(Excerpts from a dataset)
◇ ◇ ◇
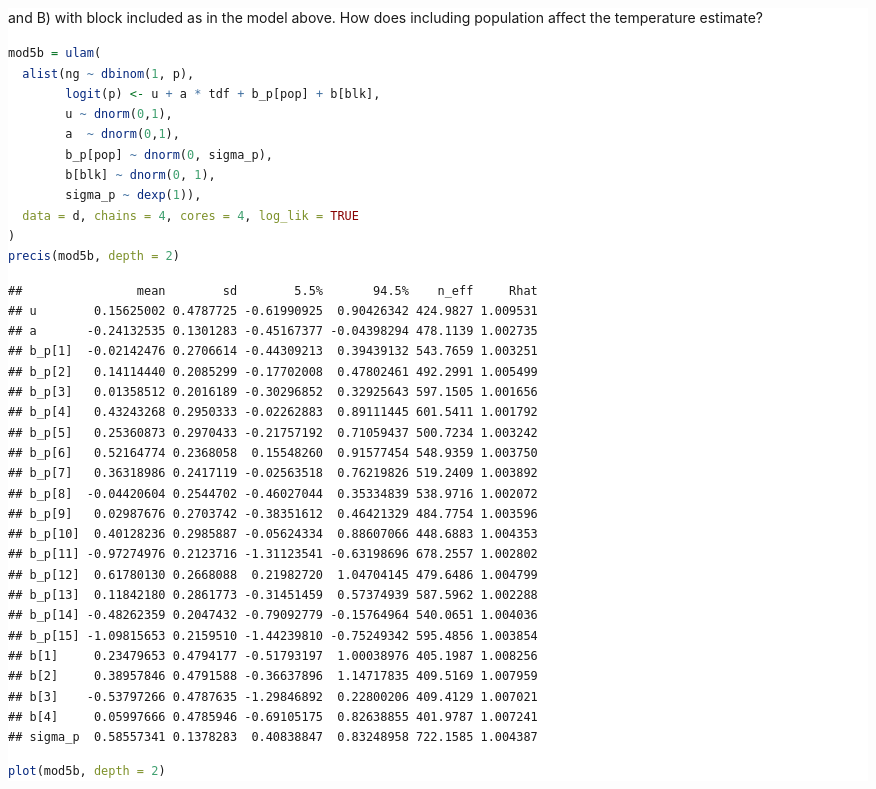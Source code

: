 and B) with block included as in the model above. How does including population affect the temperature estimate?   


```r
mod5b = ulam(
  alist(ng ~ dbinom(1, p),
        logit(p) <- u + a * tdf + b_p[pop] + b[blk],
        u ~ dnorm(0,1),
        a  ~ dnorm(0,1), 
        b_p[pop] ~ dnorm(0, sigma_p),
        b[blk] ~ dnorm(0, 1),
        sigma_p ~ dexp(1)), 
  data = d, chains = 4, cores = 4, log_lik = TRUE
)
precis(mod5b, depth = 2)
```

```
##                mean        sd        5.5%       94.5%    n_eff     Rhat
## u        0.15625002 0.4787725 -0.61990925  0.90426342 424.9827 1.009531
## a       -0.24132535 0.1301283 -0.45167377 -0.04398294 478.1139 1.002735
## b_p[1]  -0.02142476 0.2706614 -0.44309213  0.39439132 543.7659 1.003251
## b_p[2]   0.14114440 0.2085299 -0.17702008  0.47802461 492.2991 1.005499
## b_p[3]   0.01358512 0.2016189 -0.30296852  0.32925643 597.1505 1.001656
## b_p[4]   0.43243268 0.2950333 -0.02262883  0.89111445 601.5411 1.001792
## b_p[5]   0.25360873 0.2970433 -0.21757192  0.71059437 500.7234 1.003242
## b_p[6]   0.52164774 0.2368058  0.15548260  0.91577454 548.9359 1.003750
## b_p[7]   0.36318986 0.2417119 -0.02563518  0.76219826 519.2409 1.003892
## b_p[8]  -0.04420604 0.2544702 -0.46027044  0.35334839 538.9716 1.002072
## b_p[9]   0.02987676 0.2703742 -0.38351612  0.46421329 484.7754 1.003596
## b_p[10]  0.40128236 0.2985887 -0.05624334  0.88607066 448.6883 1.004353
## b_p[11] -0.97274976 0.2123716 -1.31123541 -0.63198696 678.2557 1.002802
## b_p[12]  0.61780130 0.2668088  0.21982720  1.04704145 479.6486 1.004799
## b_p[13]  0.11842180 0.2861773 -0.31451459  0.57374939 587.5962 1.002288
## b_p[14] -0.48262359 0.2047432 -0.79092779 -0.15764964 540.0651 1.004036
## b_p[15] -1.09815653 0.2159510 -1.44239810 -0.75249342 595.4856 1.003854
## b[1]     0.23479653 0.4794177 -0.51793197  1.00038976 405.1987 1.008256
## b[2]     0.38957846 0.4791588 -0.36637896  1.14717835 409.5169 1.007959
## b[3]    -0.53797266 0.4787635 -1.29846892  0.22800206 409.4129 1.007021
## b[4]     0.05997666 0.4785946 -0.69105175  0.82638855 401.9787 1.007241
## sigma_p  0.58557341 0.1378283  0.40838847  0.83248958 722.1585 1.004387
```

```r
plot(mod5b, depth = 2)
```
◇ ◇ ◇
Assignment = Scan the entries and show every line in which the word "dnorm" is found.

Exercise response =
        u ~ dnorm(0,1),
        a  ~ dnorm(0,1), 
        b_p[pop] ~ dnorm(0, sigma_p),
        b[blk] ~ dnorm(0, 1),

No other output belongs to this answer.